Now let’s assume that Desti knows which hotels on the Kona Coast are actually beach resorts, are kid friendly and pet friendly. How can we make expressing this query easy and intuitive for the user?
Episode I: Desti is Siri’s Sister or Conversational User Interface:
When we started, we were very naïve about this. We said — first, let’s just put a search box in there, allowing the user to type or say whatever they want, and let’s make sure we understand this. Then, let’s leave that box there so they can react to what they see and provide more detail (“refine”) or search for something else in that context (e.g. a restaurant near the resort — we called this “pivot”). And let’s run a conversation around it, kind of like Siri.
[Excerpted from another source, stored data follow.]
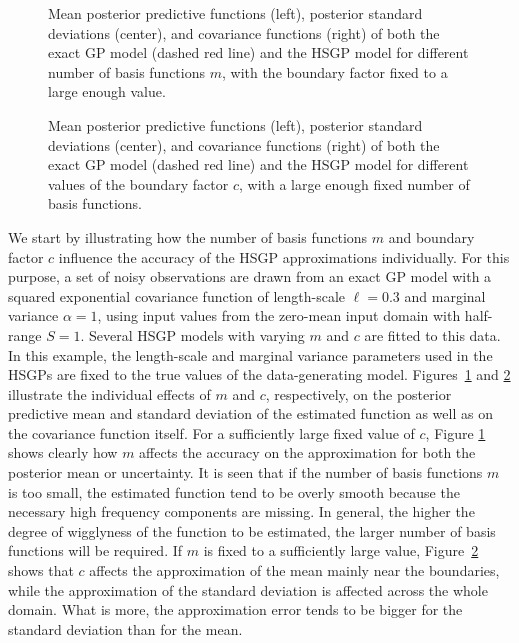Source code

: \begin{figure} %
\centering
{}
\vspace{-1mm}
\caption{Mean posterior predictive functions (left), posterior standard deviations (center), and covariance functions (right) of both the exact GP model (dashed red line) and the HSGP model for different number of basis functions $m$, with the boundary factor fixed to a large enough value.}
  \label{fig1_Post_J}
\end{figure}

\begin{figure}
\centering
{}
\vspace{-1mm}
\caption{Mean posterior predictive functions (left), posterior standard deviations (center), and covariance functions (right) of both the exact GP model (dashed red line) and the HSGP model for different values of the boundary factor $c$, with a large enough fixed number of basis functions.}
  \label{fig2_Post_L}
\end{figure}

We start by illustrating how the number of basis functions $m$ and boundary factor $c$ influence the accuracy of the HSGP approximations individually. For this purpose, a set of noisy observations are drawn from an exact GP model with a squared exponential covariance function of length-scale $\ell=0.3$ and marginal variance $\alpha=1$, using input values from the zero-mean input domain with half-range $S=1$. Several HSGP models with varying $m$ and $c$ are fitted to this data. In this example, the length-scale and marginal variance parameters used in the HSGPs are fixed to the true values of the data-generating model. 
Figures~\ref{fig1_Post_J} and \ref{fig2_Post_L} illustrate the individual effects of $m$ and $c$, respectively, on the posterior predictive mean and standard deviation of the estimated function as well as on the covariance function itself. For a sufficiently large fixed value of $c$, Figure \ref{fig1_Post_J} shows clearly how $m$ affects the accuracy on the approximation for both the posterior mean or uncertainty. It is seen that if the number of basis functions $m$ is too small, the estimated function tend to be overly smooth because the necessary high frequency components are missing. In general, the higher the degree of wigglyness of the function to be estimated, the larger number of  basis functions will be required. If $m$ is fixed to a sufficiently large value, Figure~\ref{fig2_Post_L} shows that $c$ affects the approximation of the mean mainly near the boundaries, while the approximation of the standard deviation is affected across the whole domain. What is more, the approximation error tends to be bigger for the standard deviation than for the mean.

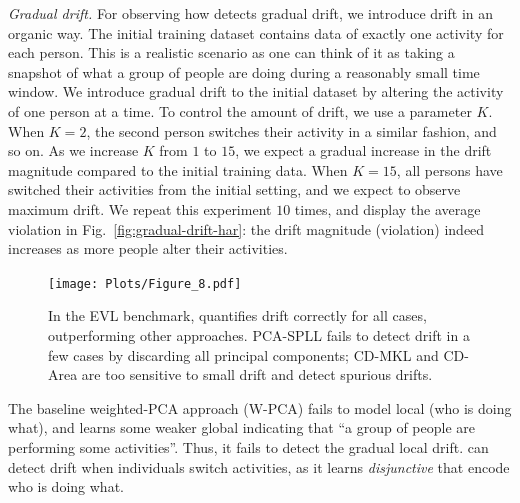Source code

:\noindent \emph{Gradual drift.}  For observing how \system detects
gradual drift, we introduce drift in an organic way. The initial training
dataset contains data of exactly one activity for each person. This is a
realistic scenario as one can think of it as taking a snapshot of what a group
of people are doing during a reasonably small time window. We introduce gradual
drift to the initial dataset by altering the activity of one person at a time.
To control the amount of drift, we use a parameter $K$.  When $K = 2$, the
second person switches their activity in a similar fashion, and so on. As we
increase $K$ from $1$ to $15$, we expect a gradual increase in the drift
magnitude compared to the initial training data. When $K = 15$, all persons
have switched their activities from the initial setting, and we expect to
observe maximum drift. We repeat this experiment $10$ times, and display the
average \invariant violation in Fig.~\ref{fig:gradual-drift-har}: the drift
magnitude (violation) indeed increases as more people alter their activities.

\begin{figure}[t]
	\centering	
	\texttt{[image: Plots/Figure\_8.pdf]}	
		\vspace{-5mm}
	 \caption{In the EVL benchmark, \system quantifies drift correctly for all
	 cases, outperforming other approaches. PCA-SPLL fails to detect drift in a few cases by
 	 discarding all principal components; CD-MKL and CD-Area are too sensitive to
 	 small drift and detect spurious drifts.}
	\vspace{-2mm}
	\label{fig:drift-baseline-comparison-EVL}
\end{figure}

The baseline weighted-PCA approach (W-PCA) fails to model local \invariants
(who is doing what), and learns some weaker global \invariants indicating that
``a group of people are performing some activities''. Thus, it fails to detect
the gradual local drift. \system can detect drift when individuals switch
activities, as it learns \emph{disjunctive} \invariants that encode who is
doing what.

\smallskip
What could be more natural? To do this we used SRI International’s VPA platform, which is almost literally a post-Siri natural-language-interaction platform with which you can have a conversation in context.
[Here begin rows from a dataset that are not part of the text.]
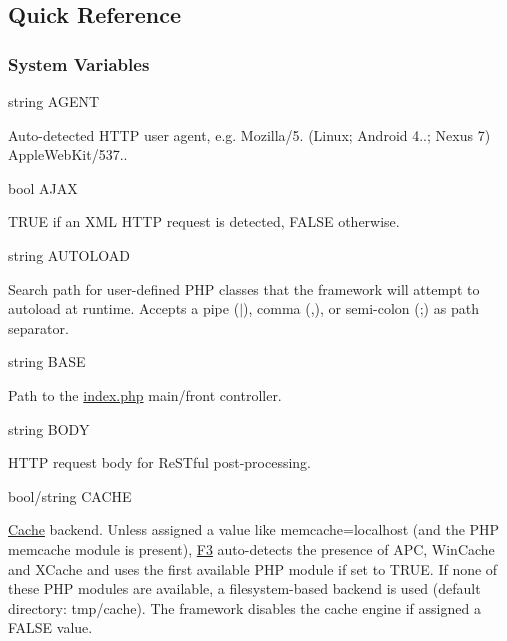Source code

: \subsection*{Quick Reference}

\subsubsection*{System Variables}

{\ttfamily string A\+G\+E\+NT}


\begin{DoxyItemize}
\item Auto-\/detected H\+T\+TP user agent, e.\+g. {\ttfamily Mozilla/5. (Linux; Android 4..; Nexus 7) Apple\+Web\+Kit/537.}.
\end{DoxyItemize}

{\ttfamily bool A\+J\+AX}


\begin{DoxyItemize}
\item {\ttfamily T\+R\+UE} if an X\+ML H\+T\+TP request is detected, {\ttfamily F\+A\+L\+SE} otherwise.
\end{DoxyItemize}

{\ttfamily string A\+U\+T\+O\+L\+O\+AD}


\begin{DoxyItemize}
\item Search path for user-\/defined P\+HP classes that the framework will attempt to autoload at runtime. Accepts a pipe ({\ttfamily $\vert$}), comma ({\ttfamily ,}), or semi-\/colon ({\ttfamily ;}) as path separator.
\end{DoxyItemize}

{\ttfamily string B\+A\+SE}


\begin{DoxyItemize}
\item Path to the {\ttfamily \hyperlink{index_8php_source}{index.\+php}} main/front controller.
\end{DoxyItemize}

{\ttfamily string B\+O\+DY}


\begin{DoxyItemize}
\item H\+T\+TP request body for Re\+S\+Tful post-\/processing.
\end{DoxyItemize}

{\ttfamily bool/string C\+A\+C\+HE}


\begin{DoxyItemize}
\item \hyperlink{class_cache}{Cache} backend. Unless assigned a value like {\ttfamily \textquotesingle{}memcache=localhost\textquotesingle{}} (and the P\+HP memcache module is present), \hyperlink{class_f3}{F3} auto-\/detects the presence of A\+PC, Win\+Cache and X\+Cache and uses the first available P\+HP module if set to T\+R\+UE. If none of these P\+HP modules are available, a filesystem-\/based backend is used (default directory\+: {\ttfamily tmp/cache}). The framework disables the cache engine if assigned a {\ttfamily F\+A\+L\+SE} value.
\end{DoxyItemize}

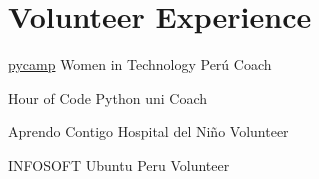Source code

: \section{Volunteer Experience}

{\href{http://www.witperu.org/proyectos/teens-pycamp/}{pycamp}}
{Women in Technology Perú}
{Coach}{}
{}  

{Hour of Code}
{Python uni}
{Coach}{}
{}  

{Aprendo Contigo}
{Hospital del Niño}
{Volunteer}{}
{}  

{INFOSOFT}
{Ubuntu Peru}
{Volunteer}{}
{}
This is more or less what it looked like in our beta version:
A conversational UI:
We launched this, monitored use and quickly realized is that early users split into two groups:
- Those who speak Googlese, but not a lot of it. Their queries looked like this: “Hawaii” “hotel kona” or at most “hotel kona beach.”
- Those who came to meet Siri. They had questions like “Are you Siri’s sister?” “what is the best hotel in the world” “tell me a joke.”
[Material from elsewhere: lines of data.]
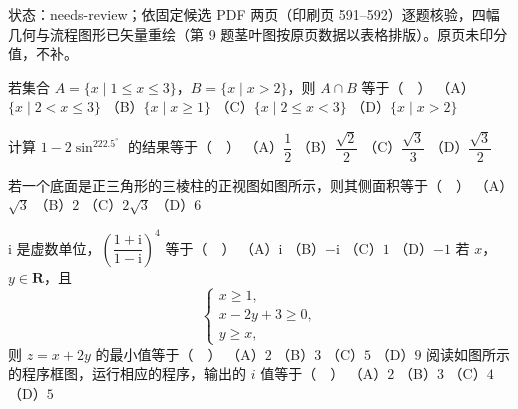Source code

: 状态：needs-review；依固定候选 PDF 两页（印刷页 591–592）逐题核验，四幅几何与流程图形已矢量重绘（第 9 题茎叶图按原页数据以表格排版）。原页未印分值，不补。
\begin{question}
若集合 $A=\{x\mid1\leqslant x\leqslant3\}$，$B=\{x\mid x>2\}$，则 $A\cap B$ 等于（　）
（A）$\{x\mid2<x\leqslant3\}$
（B）$\{x\mid x\geqslant1\}$
（C）$\{x\mid2\leqslant x<3\}$
（D）$\{x\mid x>2\}$
\end{question}
\begin{question}
计算 $1-2\sin^222.5^\circ$ 的结果等于（　）
（A）$\dfrac12$
（B）$\dfrac{\sqrt2}{2}$
（C）$\dfrac{\sqrt3}{3}$
（D）$\dfrac{\sqrt3}{2}$
\Needspace{0.4\textheight}
\end{question}
\begingroup
\renewenvironment{question}{\Needspace{0.5\textheight}}{}
\begin{question}
若一个底面是正三角形的三棱柱的正视图如图所示，则其侧面积等于（　）
（A）$\sqrt3$
（B）$2$
（C）$2\sqrt3$
（D）$6$
\nopagebreak[4]
\begin{center}\end{center}
\nopagebreak[4]
\end{question}
\endgroup
\begin{question}
$\mathrm{i}$ 是虚数单位，$\left(\dfrac{1+\mathrm{i}}{1-\mathrm{i}}\right)^4$ 等于（　）
（A）$\mathrm{i}$
（B）$-\mathrm{i}$
（C）$1$
（D）$-1$
\end{question}
\begin{question}
若 $x$，$y\in\mathbf R$，且
\nopagebreak[4]
\[\begin{cases}x\geqslant1,\\x-2y+3\geqslant0,\\y\geqslant x,\end{cases}\]
则 $z=x+2y$ 的最小值等于（　）
（A）$2$
（B）$3$
（C）$5$
（D）$9$
\Needspace{0.4\textheight}
\end{question}
\begingroup
\renewenvironment{question}{\Needspace{0.5\textheight}}{}
\begin{question}
阅读如图所示的程序框图，运行相应的程序，输出的 $i$ 值等于（　）
（A）$2$
（B）$3$
（C）$4$
（D）$5$
\nopagebreak[4]
\begin{center}\end{center}
\nopagebreak[4]
\end{question}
Discarding the 2nd group (we’re busy people), we learned that people don’t know how to interact naturally with computers, or they have no idea what to ask or expect, so they revert to the most primitive queries. Problem is, our goal was to answer interesting, specific queries, because we believe that if we give you a great answer that caters to what you want, your likelihood of buying is that much higher.
Furthermore, absolutely no one got the conversational aspect — the fact you can continue refining and pivoting through conversation. We decided to take away the focus from conversation for the time being.
Episode 2: Vegas Slot Machines or Make It Dead Simple
We realized we have to focus on the first query, and give people some cues about what’s possible. And came up with this interface:
These contextual spinners turned interaction from a totally open-ended query to something closer to multiple-choice questions. In essence these were interchangeable templates, where you could get ideas for “what to search for” as well as easily input your query. What you picked would show up as a textual query in the search bar, which we hoped people would realize they can edit or add to. Hoped…
The results — on the one hand, progress. We saw longer and more interesting queries and more interaction. However when talking to users, we realized that they were assuming that the spinner was a kind of menu system, which means (a) they can only pick what’s in the menu (b) they have to pick one thing from each menu. So while this was better than what most sites have for search, it was still a far cry from what we wanted to deliver. Here’s what we learned from this:
- Suggestions give people a feel of “what’s possible” and also reduce the amount of typing needed, which is a boon — especially on a virtual keyboard
- But, if the suggestions look like a menu, people just assume they are limited to those suggestions and to the template provided. They won’t try to add anything beyond it, or drop anything from it
- Furthermore, this UI breaks as soon as you want to input quantitative stuff that won’t fit in there visually like a calendar-based date entry or prices.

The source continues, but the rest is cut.